* Dataset *
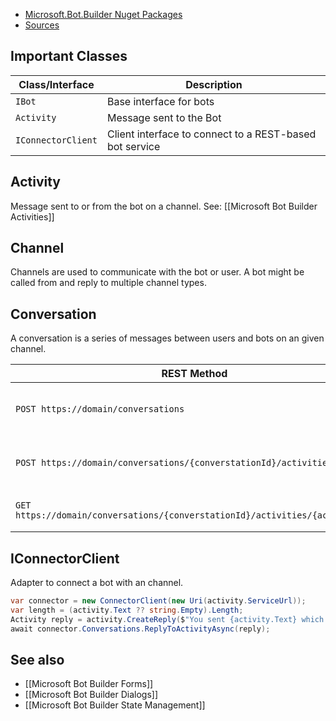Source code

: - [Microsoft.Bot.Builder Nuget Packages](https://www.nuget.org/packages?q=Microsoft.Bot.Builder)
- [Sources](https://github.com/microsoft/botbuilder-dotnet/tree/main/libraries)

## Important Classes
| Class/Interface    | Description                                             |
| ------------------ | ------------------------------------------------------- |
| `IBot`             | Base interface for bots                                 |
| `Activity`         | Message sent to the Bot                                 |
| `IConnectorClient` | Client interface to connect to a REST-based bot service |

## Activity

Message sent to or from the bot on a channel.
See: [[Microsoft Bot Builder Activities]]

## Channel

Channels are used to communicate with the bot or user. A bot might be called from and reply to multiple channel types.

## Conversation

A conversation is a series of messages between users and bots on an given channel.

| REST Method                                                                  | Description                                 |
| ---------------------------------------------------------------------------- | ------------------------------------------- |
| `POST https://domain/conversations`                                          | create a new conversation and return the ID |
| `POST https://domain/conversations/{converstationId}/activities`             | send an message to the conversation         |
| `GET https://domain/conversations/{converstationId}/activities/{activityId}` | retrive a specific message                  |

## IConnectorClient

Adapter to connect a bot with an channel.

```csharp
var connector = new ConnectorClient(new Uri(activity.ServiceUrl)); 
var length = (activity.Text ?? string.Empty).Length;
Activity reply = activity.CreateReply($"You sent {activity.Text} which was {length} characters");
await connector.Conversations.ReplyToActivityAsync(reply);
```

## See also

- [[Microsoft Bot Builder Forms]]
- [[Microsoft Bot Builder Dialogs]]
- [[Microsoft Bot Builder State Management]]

* Task brief *
If a line in the listing contains the string "with", copy it.

* Task response *
Channels are used to communicate with the bot or user. A bot might be called from and reply to multiple channel types.
Adapter to connect a bot with an channel.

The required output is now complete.